→ ASSIGNMENT:
From the records below, output exactly the lines running from the line containing "Revenue generated over" through the line containing "Fourth Quarter (Oct-Dec): $1,818,398", and no others.

→ EXCERPTED DATA:

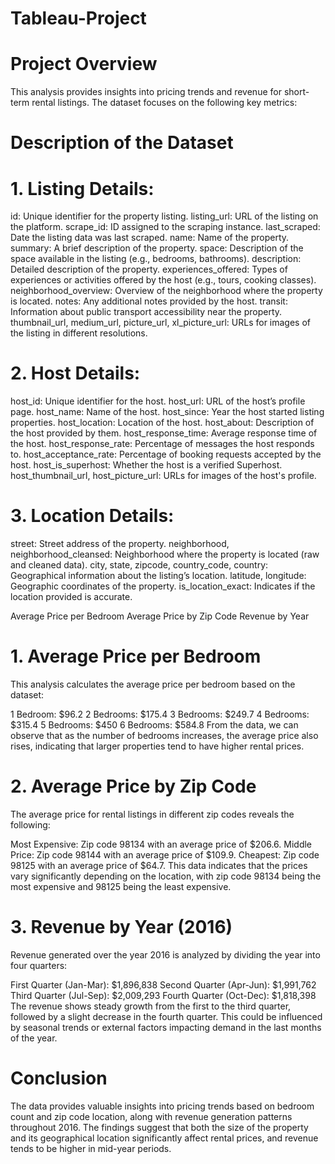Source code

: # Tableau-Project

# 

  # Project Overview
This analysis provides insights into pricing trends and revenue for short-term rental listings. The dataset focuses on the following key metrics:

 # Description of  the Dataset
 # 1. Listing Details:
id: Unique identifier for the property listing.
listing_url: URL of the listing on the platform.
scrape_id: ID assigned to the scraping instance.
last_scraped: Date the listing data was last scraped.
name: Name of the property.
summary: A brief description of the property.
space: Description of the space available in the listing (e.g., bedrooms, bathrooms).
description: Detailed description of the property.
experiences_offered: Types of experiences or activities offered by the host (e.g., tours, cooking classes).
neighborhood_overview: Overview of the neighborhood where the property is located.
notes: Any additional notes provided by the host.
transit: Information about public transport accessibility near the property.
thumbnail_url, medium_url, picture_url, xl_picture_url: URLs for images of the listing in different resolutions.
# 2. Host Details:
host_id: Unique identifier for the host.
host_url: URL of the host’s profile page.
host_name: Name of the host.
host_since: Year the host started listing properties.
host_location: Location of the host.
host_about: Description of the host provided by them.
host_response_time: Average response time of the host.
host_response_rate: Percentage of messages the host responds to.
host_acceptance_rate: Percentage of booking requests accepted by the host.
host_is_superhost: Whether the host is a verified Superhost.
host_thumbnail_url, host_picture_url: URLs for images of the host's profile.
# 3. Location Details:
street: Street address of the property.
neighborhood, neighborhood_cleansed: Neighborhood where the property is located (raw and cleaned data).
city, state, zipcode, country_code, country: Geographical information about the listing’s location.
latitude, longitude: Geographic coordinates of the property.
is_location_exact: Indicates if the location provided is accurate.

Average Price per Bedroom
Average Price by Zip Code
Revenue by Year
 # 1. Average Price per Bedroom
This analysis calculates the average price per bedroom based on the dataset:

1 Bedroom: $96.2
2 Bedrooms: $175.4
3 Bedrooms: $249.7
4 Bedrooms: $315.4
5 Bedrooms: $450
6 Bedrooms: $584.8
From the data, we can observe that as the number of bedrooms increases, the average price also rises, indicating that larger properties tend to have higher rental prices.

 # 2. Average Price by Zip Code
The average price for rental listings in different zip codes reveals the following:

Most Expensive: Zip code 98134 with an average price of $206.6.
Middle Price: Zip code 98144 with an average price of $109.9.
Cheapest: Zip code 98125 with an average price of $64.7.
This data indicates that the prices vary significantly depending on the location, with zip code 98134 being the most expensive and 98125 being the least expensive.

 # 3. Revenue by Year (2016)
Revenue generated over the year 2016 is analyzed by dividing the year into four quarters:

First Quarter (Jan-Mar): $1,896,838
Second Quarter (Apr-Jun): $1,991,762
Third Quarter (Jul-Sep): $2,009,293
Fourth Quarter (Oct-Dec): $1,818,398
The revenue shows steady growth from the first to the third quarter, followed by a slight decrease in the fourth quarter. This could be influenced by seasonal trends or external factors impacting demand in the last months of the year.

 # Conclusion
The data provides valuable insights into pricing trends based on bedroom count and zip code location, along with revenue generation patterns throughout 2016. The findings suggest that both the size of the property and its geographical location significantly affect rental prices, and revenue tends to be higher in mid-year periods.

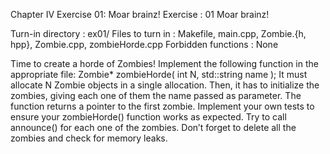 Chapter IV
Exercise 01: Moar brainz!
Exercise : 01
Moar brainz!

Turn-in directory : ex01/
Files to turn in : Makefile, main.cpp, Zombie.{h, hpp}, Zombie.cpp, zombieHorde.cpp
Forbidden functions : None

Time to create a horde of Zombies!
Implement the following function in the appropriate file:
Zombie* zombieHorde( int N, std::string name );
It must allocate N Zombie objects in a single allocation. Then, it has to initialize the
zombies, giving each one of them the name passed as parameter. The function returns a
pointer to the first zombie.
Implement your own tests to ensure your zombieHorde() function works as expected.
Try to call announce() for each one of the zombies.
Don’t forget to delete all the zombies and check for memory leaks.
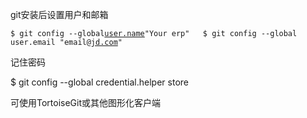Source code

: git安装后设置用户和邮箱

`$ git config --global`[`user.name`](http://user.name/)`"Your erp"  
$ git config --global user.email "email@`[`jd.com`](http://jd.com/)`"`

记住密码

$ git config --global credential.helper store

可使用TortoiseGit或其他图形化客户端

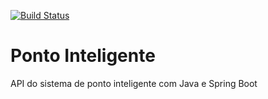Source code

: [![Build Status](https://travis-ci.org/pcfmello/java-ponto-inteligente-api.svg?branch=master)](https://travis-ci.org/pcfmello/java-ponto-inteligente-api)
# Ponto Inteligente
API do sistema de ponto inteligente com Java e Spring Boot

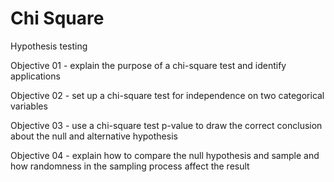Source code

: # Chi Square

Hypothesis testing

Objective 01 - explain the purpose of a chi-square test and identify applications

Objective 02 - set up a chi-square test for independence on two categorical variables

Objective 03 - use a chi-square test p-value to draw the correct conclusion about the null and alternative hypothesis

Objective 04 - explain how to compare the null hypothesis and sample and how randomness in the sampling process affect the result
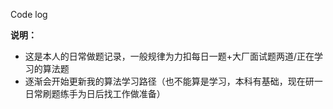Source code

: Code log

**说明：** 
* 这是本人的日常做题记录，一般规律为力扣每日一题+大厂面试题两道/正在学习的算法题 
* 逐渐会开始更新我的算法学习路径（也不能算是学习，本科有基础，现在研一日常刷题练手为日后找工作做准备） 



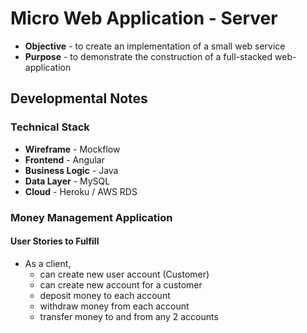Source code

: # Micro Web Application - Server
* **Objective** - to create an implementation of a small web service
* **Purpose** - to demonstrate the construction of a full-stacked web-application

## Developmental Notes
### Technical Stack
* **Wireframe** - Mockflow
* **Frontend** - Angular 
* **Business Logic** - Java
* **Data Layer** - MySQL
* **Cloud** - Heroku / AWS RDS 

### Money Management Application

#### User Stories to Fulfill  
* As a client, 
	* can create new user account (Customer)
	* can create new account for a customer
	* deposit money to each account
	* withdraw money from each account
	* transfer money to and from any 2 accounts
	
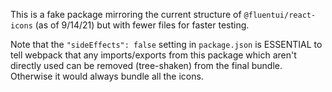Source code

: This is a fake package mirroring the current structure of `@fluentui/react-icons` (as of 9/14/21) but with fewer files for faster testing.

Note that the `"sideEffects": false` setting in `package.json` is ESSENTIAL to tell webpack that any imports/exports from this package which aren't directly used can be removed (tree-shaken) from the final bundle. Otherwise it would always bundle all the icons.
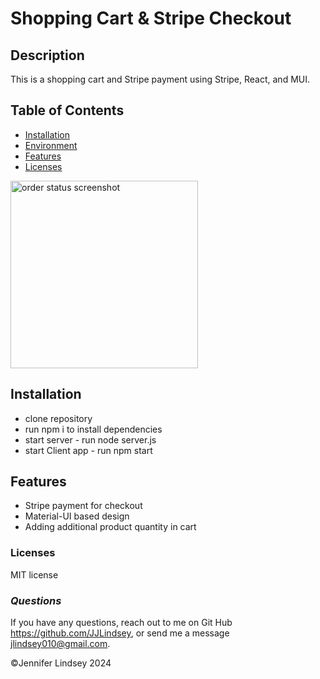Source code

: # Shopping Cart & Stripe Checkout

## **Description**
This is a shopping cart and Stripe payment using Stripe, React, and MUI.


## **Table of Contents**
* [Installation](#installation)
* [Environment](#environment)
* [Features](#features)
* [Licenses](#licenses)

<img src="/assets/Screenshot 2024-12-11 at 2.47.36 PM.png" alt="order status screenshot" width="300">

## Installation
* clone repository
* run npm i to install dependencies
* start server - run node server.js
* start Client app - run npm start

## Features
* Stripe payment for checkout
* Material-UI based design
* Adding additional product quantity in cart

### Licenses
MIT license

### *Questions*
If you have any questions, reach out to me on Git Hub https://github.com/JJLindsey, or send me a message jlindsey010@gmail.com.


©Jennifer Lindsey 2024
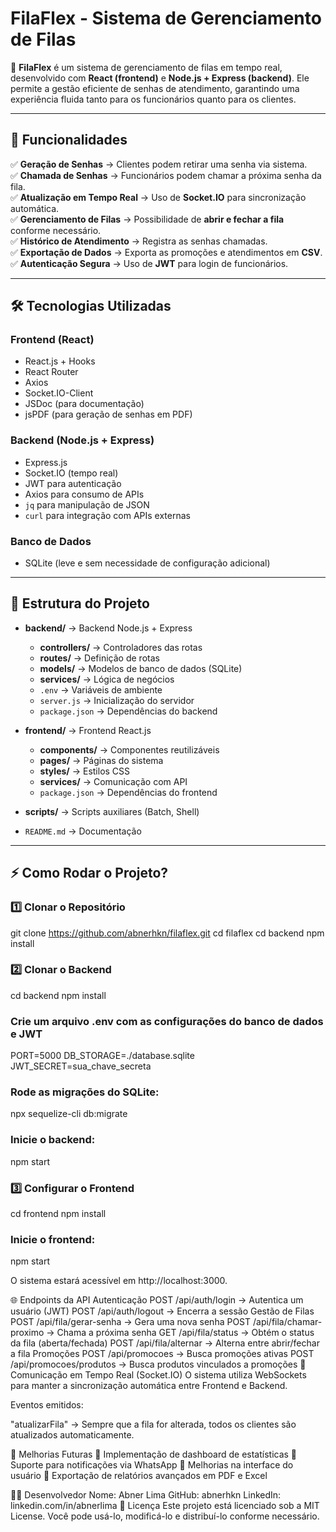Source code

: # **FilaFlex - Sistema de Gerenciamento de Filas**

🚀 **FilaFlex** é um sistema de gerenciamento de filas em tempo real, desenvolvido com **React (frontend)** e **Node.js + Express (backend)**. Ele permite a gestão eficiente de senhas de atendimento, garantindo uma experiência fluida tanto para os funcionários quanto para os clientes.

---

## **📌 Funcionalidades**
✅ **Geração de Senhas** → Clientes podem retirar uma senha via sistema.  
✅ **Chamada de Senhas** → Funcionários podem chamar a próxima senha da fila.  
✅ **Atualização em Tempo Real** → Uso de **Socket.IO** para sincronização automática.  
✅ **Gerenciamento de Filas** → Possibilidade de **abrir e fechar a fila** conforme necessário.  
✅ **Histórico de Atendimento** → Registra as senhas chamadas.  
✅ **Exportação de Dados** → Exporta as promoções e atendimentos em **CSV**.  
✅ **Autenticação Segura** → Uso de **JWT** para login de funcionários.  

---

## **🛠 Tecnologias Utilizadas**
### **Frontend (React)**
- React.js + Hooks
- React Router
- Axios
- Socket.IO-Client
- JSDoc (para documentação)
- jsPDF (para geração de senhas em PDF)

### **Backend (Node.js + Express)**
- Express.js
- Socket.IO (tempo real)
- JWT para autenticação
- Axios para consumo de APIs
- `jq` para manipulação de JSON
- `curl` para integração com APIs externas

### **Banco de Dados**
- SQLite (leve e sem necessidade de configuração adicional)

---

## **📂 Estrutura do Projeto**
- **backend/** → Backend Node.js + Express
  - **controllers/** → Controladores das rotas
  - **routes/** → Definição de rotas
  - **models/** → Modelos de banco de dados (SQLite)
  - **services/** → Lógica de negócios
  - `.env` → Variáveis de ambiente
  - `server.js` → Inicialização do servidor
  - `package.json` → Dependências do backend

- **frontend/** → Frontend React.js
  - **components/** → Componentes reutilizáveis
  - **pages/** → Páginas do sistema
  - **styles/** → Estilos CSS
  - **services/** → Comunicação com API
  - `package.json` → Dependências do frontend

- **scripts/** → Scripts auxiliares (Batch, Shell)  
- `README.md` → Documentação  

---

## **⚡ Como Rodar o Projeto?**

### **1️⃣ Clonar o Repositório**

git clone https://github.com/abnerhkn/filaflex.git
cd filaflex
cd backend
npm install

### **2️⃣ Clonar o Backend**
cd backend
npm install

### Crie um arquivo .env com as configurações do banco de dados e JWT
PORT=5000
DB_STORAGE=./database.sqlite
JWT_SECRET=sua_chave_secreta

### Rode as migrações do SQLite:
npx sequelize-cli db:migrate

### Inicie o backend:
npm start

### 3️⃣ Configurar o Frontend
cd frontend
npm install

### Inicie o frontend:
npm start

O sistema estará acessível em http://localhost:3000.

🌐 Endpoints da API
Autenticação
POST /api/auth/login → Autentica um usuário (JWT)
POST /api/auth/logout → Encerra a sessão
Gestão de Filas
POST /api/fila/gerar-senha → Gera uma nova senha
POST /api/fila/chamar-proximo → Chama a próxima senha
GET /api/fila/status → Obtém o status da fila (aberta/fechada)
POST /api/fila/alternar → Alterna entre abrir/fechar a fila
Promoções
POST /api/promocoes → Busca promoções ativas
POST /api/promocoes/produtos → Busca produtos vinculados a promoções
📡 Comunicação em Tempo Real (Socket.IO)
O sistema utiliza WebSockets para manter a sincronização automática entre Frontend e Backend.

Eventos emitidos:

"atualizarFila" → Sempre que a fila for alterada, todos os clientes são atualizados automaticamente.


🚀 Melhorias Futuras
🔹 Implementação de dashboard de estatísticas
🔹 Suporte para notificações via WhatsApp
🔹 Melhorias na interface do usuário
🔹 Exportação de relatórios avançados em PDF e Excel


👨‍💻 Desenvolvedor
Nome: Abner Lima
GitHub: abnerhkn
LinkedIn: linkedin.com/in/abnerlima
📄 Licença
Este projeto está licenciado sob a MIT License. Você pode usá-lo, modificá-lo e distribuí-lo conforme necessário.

→ WORKED SOLUTION:
Revenue generated over the year 2016 is analyzed by dividing the year into four quarters:

First Quarter (Jan-Mar): $1,896,838
Second Quarter (Apr-Jun): $1,991,762
Third Quarter (Jul-Sep): $2,009,293
Fourth Quarter (Oct-Dec): $1,818,398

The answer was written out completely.